**** DATA SUPPLIED ****
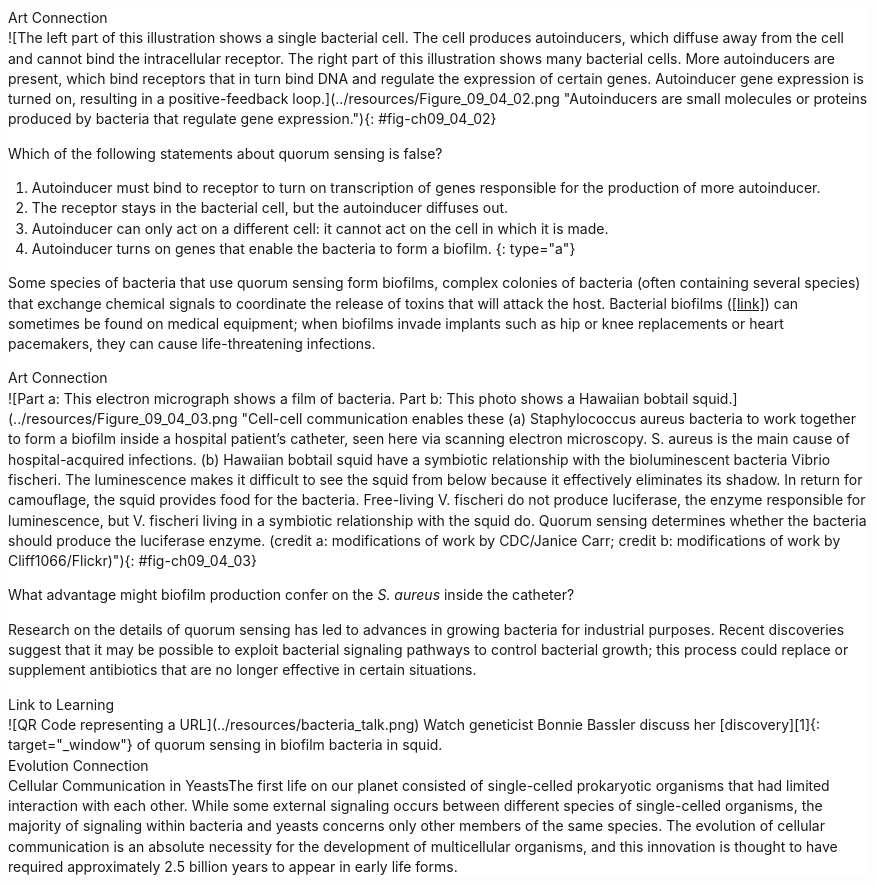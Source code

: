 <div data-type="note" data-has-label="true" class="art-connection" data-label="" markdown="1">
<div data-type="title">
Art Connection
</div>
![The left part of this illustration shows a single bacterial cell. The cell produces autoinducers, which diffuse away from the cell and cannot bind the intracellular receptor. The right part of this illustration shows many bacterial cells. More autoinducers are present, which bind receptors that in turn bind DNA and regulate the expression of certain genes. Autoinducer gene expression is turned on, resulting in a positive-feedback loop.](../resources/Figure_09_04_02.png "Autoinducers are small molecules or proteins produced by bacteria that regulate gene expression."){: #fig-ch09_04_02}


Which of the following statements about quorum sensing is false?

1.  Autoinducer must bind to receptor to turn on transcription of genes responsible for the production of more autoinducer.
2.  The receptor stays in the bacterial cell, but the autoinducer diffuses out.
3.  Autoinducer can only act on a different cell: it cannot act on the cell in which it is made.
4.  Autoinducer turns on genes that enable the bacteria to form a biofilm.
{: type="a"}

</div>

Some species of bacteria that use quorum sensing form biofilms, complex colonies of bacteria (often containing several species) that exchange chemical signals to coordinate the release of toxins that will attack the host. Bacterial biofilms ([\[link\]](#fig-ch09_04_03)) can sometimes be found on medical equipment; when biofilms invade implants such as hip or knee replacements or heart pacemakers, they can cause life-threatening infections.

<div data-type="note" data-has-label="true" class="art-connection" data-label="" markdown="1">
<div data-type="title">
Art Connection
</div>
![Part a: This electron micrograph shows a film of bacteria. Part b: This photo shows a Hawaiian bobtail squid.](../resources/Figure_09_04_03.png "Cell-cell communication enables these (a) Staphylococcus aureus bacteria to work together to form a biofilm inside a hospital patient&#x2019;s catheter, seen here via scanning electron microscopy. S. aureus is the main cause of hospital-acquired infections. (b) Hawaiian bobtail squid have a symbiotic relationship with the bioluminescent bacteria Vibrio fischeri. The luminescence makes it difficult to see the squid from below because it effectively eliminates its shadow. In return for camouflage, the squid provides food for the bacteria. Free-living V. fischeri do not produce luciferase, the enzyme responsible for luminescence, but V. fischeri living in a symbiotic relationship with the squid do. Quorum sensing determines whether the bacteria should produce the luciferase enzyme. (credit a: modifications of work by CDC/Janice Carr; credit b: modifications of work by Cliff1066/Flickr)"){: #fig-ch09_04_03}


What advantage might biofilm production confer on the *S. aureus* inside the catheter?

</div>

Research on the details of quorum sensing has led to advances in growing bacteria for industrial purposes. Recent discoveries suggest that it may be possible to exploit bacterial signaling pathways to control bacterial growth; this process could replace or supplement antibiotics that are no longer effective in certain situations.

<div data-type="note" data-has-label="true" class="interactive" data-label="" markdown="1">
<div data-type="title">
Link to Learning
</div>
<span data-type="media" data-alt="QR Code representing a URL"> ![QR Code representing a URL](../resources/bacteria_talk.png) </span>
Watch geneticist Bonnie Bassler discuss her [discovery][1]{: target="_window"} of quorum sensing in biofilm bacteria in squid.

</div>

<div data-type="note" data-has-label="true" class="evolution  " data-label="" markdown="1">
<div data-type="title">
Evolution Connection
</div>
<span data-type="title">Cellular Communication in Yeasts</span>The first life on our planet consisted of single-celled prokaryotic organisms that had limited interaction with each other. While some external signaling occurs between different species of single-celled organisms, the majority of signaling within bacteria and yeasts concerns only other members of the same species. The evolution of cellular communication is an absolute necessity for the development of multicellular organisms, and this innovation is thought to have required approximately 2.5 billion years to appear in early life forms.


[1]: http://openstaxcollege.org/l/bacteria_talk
****
→ WHAT THE TASK REQUIRES:
With images excluded, write the records above out again exactly.

→ OUTPUT OF THE EXERCISE:
Source code

: <div data-type="note" data-has-label="true" class="art-connection" data-label="" markdown="1">
<div data-type="title">
Art Connection
</div>
![The left part of this illustration shows a single bacterial cell. The cell produces autoinducers, which diffuse away from the cell and cannot bind the intracellular receptor. The right part of this illustration shows many bacterial cells. More autoinducers are present, which bind receptors that in turn bind DNA and regulate the expression of certain genes. Autoinducer gene expression is turned on, resulting in a positive-feedback loop.](../resources/Figure_09_04_02.png "Autoinducers are small molecules or proteins produced by bacteria that regulate gene expression."){: #fig-ch09_04_02}


Which of the following statements about quorum sensing is false?

1.  Autoinducer must bind to receptor to turn on transcription of genes responsible for the production of more autoinducer.
2.  The receptor stays in the bacterial cell, but the autoinducer diffuses out.
3.  Autoinducer can only act on a different cell: it cannot act on the cell in which it is made.
4.  Autoinducer turns on genes that enable the bacteria to form a biofilm.
{: type="a"}

</div>

Some species of bacteria that use quorum sensing form biofilms, complex colonies of bacteria (often containing several species) that exchange chemical signals to coordinate the release of toxins that will attack the host. Bacterial biofilms ([\[link\]](#fig-ch09_04_03)) can sometimes be found on medical equipment; when biofilms invade implants such as hip or knee replacements or heart pacemakers, they can cause life-threatening infections.

<div data-type="note" data-has-label="true" class="art-connection" data-label="" markdown="1">
<div data-type="title">
Art Connection
</div>
![Part a: This electron micrograph shows a film of bacteria. Part b: This photo shows a Hawaiian bobtail squid.](../resources/Figure_09_04_03.png "Cell-cell communication enables these (a) Staphylococcus aureus bacteria to work together to form a biofilm inside a hospital patient&#x2019;s catheter, seen here via scanning electron microscopy. S. aureus is the main cause of hospital-acquired infections. (b) Hawaiian bobtail squid have a symbiotic relationship with the bioluminescent bacteria Vibrio fischeri. The luminescence makes it difficult to see the squid from below because it effectively eliminates its shadow. In return for camouflage, the squid provides food for the bacteria. Free-living V. fischeri do not produce luciferase, the enzyme responsible for luminescence, but V. fischeri living in a symbiotic relationship with the squid do. Quorum sensing determines whether the bacteria should produce the luciferase enzyme. (credit a: modifications of work by CDC/Janice Carr; credit b: modifications of work by Cliff1066/Flickr)"){: #fig-ch09_04_03}


What advantage might biofilm production confer on the *S. aureus* inside the catheter?

</div>

Research on the details of quorum sensing has led to advances in growing bacteria for industrial purposes. Recent discoveries suggest that it may be possible to exploit bacterial signaling pathways to control bacterial growth; this process could replace or supplement antibiotics that are no longer effective in certain situations.

<div data-type="note" data-has-label="true" class="interactive" data-label="" markdown="1">
<div data-type="title">
Link to Learning
</div>
<span data-type="media" data-alt="QR Code representing a URL"> ![QR Code representing a URL](../resources/bacteria_talk.png) </span>
Watch geneticist Bonnie Bassler discuss her [discovery][1]{: target="_window"} of quorum sensing in biofilm bacteria in squid.

</div>

<div data-type="note" data-has-label="true" class="evolution  " data-label="" markdown="1">
<div data-type="title">
Evolution Connection
</div>
<span data-type="title">Cellular Communication in Yeasts</span>The first life on our planet consisted of single-celled prokaryotic organisms that had limited interaction with each other. While some external signaling occurs between different species of single-celled organisms, the majority of signaling within bacteria and yeasts concerns only other members of the same species. The evolution of cellular communication is an absolute necessity for the development of multicellular organisms, and this innovation is thought to have required approximately 2.5 billion years to appear in early life forms.


[1]: http://openstaxcollege.org/l/bacteria_talk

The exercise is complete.